Selon vous, quel est l’argument le plus solide en faveur de la suppression?
Ce qui est essentiel à mes yeux, c’est de valoriser l’apport de capital productif au lieu de le pénaliser. Nos entreprises et notre économie ont besoin de capital d’investissement pour rester compétitives. Taxer aussitôt de l’argent destiné à être investi dans des activités productives, c’est absurde.
Outre votre mandat de Conseillère nationale, vous êtes entrepreneuse et représentante du secteur numérique. Pouvez-vous expliquer à l’aide d’un exemple en quoi le droit de timbre d’émission impacte actuellement les entreprises?
Le capital d’investissement est particulièrement important pour les PME et les start-up.

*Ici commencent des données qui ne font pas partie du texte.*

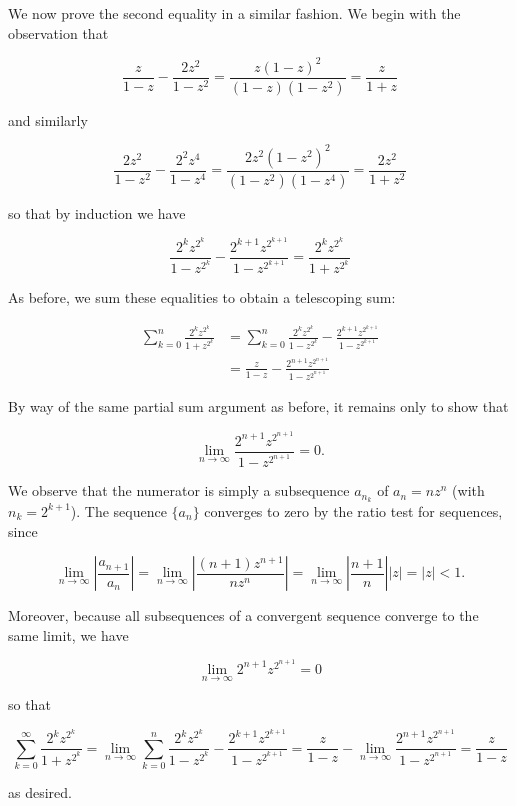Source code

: \begin{solution}
    \pagebreak

    We now prove the second equality in a similar fashion. We begin with the observation that  

    $$
        \frac{z}{1 - z} - \frac{2 z^2}{1 - z^2} = \frac{z (1 - z)^2}{(1 - z)(1 - z^2)} = \frac{z}{1 + z}
    $$

    and similarly

    $$
        \frac{2 z^2}{1 - z^2} - \frac{2^2 z^4}{1 - z^4} = \frac{2z^2 (1 - z^2)^2}{(1 - z^2)(1 - z^4)} = \frac{2 z^2}{1 + z^2}
    $$

    so that by induction we have

    $$
        \frac{2^k z^{2^k}}{1 - z^{2^k}} - \frac{2^{k+1} z^{2^{k+1}}}{1 - z^{2^{k+1}}} = \frac{2^k z^{2^k}}{1 + z^{2^k}}
    $$

    As before, we sum these equalities to obtain a telescoping sum:

    \begin{align*}
        \sum\limits_{k=0}^{n} \frac{2^k z^{2^k}}{1 + z^{2^k}} &= \sum\limits_{k=0}^{n} \frac{2^k z^{2^k}}{1 - z^{2^k}} - \frac{2^{k+1} z^{2^{k+1}}}{1 - z^{2^{k+1}}} \\
                                                              &= \frac{z}{1 - z} - \frac{2^{n+1} z^{2^{n+1}}}{1 - z^{2^{n+1}}}
    \end{align*}

    By way of the same partial sum argument as before, it remains only to show that

    $$
        \lim\limits_{n \to \infty} \frac{2^{n+1} z^{2^{n+1}}}{1 - z^{2^{n+1}}} = 0.
    $$

    We observe that the numerator is simply a subsequence $a_{n_k}$ of $a_n = n z^n$ (with $n_k = 2^{k+1}$). The 
    sequence $\{ a_n \}$ converges to zero by the ratio test for sequences, since

    $$
    \lim\limits_{n \to \infty} \left| \frac{a_{n+1}}{a_n} \right| = \lim\limits_{n \to \infty} \left| \frac{(n+1) z^{n+1}}{n z^n} \right| = \lim\limits_{n \to \infty} \left| \frac{n+1}{n} \right| |z| = |z| < 1.
    $$

    Moreover, because all subsequences of a convergent sequence converge to the same limit, we have 

    $$
        \lim\limits_{n \to \infty} 2^{n+1} z^{2^{n+1}} = 0
    $$

    so that 

    $$
        \sum\limits_{k=0}^{\infty} \frac{2^k z^{2^k}}{1 + z^{2^k}} = \lim\limits_{n \to \infty} \sum\limits_{k=0}^{n} \frac{2^k z^{2^k}}{1 - z^{2^k}} - \frac{2^{k+1} z^{2^{k+1}}}{1 - z^{2^{k+1}}} 
                                                                   = \frac{z}{1 - z} - \lim\limits_{n \to \infty} \frac{2^{n+1} z^{2^{n+1}}}{1 - z^{2^{n+1}}}
                                                                   = \frac{z}{1 - z}
    $$

    as desired.
    \ \\
\end{solution}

Lorsque ce type d’ entreprise souhaite développer son site ou déployer ses activités à l’échelon international, elle a besoin d’investisseurs qui lui apportent du capital. Or une fois qu’elle a réuni les fonds nécessaires, elle doit immédiatement en verser 1 % à l’administration fiscale, et ce avant d’avoir réalisé le moindre franc de chiffre d’affaires! Il en résulte que les investissements dans des entreprises suisses sont peu attrayants – ou que ces entreprises doivent faire appel à des fonds étrangers pour se finance
Les auteur-e-s du référendum prétendent que les grands groupes et la place financière seront les premiers à bénéficier de la suppression du droit de timbre d’émission et que la Suisse n’a absolument pas les moyens d’une telle réforme. Que répondez-vous?

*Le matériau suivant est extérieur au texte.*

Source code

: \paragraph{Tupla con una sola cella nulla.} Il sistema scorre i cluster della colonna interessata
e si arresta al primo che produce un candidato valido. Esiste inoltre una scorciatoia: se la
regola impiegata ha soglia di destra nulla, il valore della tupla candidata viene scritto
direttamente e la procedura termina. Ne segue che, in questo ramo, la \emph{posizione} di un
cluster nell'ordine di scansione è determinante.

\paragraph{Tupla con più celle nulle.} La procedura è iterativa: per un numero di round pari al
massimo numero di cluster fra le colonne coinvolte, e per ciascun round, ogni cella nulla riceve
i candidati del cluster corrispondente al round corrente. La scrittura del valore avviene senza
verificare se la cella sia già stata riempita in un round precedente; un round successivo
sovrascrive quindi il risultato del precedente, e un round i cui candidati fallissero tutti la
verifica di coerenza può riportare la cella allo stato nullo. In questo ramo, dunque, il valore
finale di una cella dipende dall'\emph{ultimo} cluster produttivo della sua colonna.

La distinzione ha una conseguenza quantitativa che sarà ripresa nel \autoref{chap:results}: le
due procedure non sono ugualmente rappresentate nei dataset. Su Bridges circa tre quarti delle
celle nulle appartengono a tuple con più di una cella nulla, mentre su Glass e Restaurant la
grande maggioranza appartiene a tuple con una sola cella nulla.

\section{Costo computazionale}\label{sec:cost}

Le comité référendaire n’a pas d’arguments factuels, de sorte qu’il recourt à sa rhétorique de campagne bien connue selon laquelle les grands groupes seraient des profiteurs. Or la réalité, c’est que les PME et les jeunes entreprises sont les premières à pâtir du droit de timbre d’émission. Au total, la perte de recettes fiscales pour la Confédération serait de CHF 250 millions – une bagatelle par rapport à ce qu’a coûté le sauvetage d’entreprises insuffisamment capitalisées pendant la pandémie!

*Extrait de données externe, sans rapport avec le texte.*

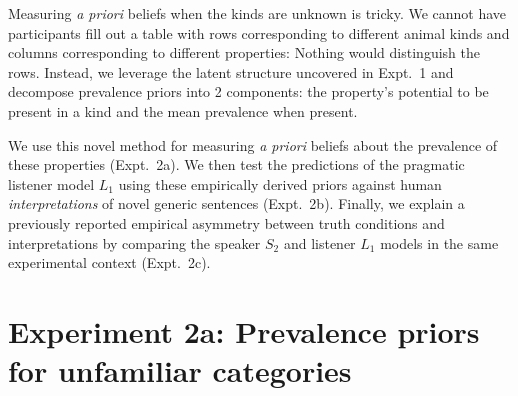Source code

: \documentclass[12pt,letterpaper]{article}
\begin{document}
Measuring \emph{a priori} beliefs when the kinds are unknown is tricky.
We cannot have participants fill out a table with rows corresponding to different animal kinds and columns corresponding to different properties:  Nothing would distinguish the rows.
Instead, we leverage the latent structure uncovered in Expt.~1 and decompose prevalence priors into 2 components: the property's potential to be present in a kind and the mean prevalence when present.

We use this novel method for measuring \emph{a priori} beliefs about the prevalence of these properties (Expt.~2a).
We then test the predictions of the pragmatic listener model $L_1$ using these empirically derived priors against human \emph{interpretations} of novel generic sentences (Expt.~2b).
Finally, we explain a previously reported empirical asymmetry between truth conditions and interpretations by comparing the speaker $S_2$ and listener $L_1$ models in the same experimental context (Expt.~2c).




\section*{Experiment 2a: Prevalence priors for unfamiliar categories}

%

%
%
%
\end{document}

Ce qui rend aussi le référendum inquiétant, c’est que le droit de timbre d’émission conduit à préférer l’endettement au capital propre. Or selon moi, vivre à crédit ou faire fonctionner une entreprise à crédit ne mérite pas vraiment d’être encouragé par les milieux politiques.
Quelles perspectives ouvre la suppression du droit de timbre d’émission?
Imaginez le nombre d’emplois que les entreprises pourraient créer avec les CHF 250 millions qu’elles n’auraient plus à verser à l’Etat!
Je vous remercie de cet entretien!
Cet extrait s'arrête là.